Mammal are an Australian band that formed in March 2006. Mammal rose up the ranks of the Australian music scene very quickly. Their first self-titled EP was recorded soon after the band came together. Their debut live album "Vol:1 The Aural Underground" was recorded just 4 months after the band started touring at a sold-out show at The Evelyn Hotel on 2 February 2007. Mammal also released a single titled "Slaves/Nagasaki in Flames" AA side, featuring 3 songs. Mammal entered the studio on 21 April 2008 to begin recording their debut studio album, The Majority which was released in August 2008. It peaked at No. 51 on the ARIA Albums Chart in early September. Some of the band's songs, including Hell Yeah!, New Breed Judas and Slaves, received regular airplay on Australian radio station Triple J.

== History ==
=== 2006 ===
Mammal began in March 2006 when former Full Scale frontman Ezekiel Ox joined up with old friend Pete Williamson (of Pete Murray's Stonemasons) who had already been working on some songs with bass player Nick Adams, the two had needed a vocalist and with Zeke everything came together. The trio soon found drummer Zane Rosanoski and the official Mammal line-up was complete. Mammal began playing all the shows they could very soon after forming, which were very well received by audiences and started to gain a fast-growing fan base. In mid-2006 they entered the Sing Sing Studios to record their self-titled debut EP, which was very popular and the fanbase kept growing.

===2007===
Mammal continued to play many gigs in 2007 and on 2 February they recorded their debut live album "Vol 1: The Aural Underground" which was released on 1 September. They began to find themselves on the bills at some of the country's biggest music festivals and playing more gigs than ever.
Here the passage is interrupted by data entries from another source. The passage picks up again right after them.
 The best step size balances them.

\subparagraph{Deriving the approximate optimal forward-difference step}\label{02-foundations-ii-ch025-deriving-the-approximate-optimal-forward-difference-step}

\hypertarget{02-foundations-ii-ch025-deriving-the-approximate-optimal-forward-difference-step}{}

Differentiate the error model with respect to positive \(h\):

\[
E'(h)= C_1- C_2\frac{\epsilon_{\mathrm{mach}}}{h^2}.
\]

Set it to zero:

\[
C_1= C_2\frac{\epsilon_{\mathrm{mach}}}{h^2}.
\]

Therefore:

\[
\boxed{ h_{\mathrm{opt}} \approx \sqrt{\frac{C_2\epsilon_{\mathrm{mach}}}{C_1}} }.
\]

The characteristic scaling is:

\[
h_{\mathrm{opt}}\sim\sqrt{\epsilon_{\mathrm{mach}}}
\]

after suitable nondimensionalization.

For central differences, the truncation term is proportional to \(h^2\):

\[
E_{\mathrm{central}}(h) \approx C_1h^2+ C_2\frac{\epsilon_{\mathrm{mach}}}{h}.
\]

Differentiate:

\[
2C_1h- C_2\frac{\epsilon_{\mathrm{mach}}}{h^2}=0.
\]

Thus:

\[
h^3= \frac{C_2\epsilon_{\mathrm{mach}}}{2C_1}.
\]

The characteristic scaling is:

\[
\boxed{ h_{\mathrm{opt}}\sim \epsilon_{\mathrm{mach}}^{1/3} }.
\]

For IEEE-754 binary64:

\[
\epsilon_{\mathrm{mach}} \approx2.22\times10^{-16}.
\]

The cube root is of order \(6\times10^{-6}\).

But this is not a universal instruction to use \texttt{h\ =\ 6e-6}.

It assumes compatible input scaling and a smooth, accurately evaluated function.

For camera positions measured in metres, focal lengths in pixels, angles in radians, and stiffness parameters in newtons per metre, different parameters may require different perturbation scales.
They also released their single titled "Slaves/Nagasaki in Flames" which had a live version of "Hollywood Shrine". Mammal began work on material for their debut studio album on 20 November.

===2008–2009===
The band continued to play many shows at the beginning of 2008 and were fast becoming one of Australia's biggest bands, with a solid reputation as a live band. They performed at the Melbourne "Big Day Out" and they opened for Kiss at their Brisbane show in February. They entered "Sing Sing Studios" on 21 April to begin recording their new studio album, which was released on 30 August 2008. The released album was called The Majority and it debuted at No. 51 on the ARIA Albums chart. and at No. 2 on the independent AIR chart. Their single "Smash the Piñata" was placed on rotation by Triple J. and its accompanying video clip received high rotation on UK TV music channel "Scuzz TV". Mammal also played at Bassinthegrass 2007 and again in 2008 on 24 May. Mammal undertook 3 tours in the last 6 months of 2008 - the first in support of "Smash the Pinata", the first single from the debut album, the second an album launch tour, and the third, and final, more extensive run including some regional/coastal shows as a proper tour for "The Majority". Mammal finished 2008 by winning Best Live Band at the Music Oz awards for independent bands. The band played at the 2009 Peaches and Cream Festival on the Murray River. In 2009, Mammal performed at all Australian dates on the Big Day Out Festival tour, undertook several national tours, including a two-week UK tour with sold-out shows in London, Manchester and Glasgow. They were writing material for a second studio album before later disbanding.
A live CD/DVD, "Vol 2: Systematic/Automatic" was released on 5 September, and were planning to tour the UK with The Answer, famed for touring with AC/DC.

===Break up===
On October 31, 2009, Mammal announced via newsletter that all touring had been canceled and they had split up, releasing the statement: "Due to long standing personal, political, musical and business differences, Mammal has decided it cannot continue and is no more..."
It is believed that a fan who broke the drum skin of the kick drum during their set at the Dogs Bollix, Auckland, led to turmoil within the band, leading to this break up.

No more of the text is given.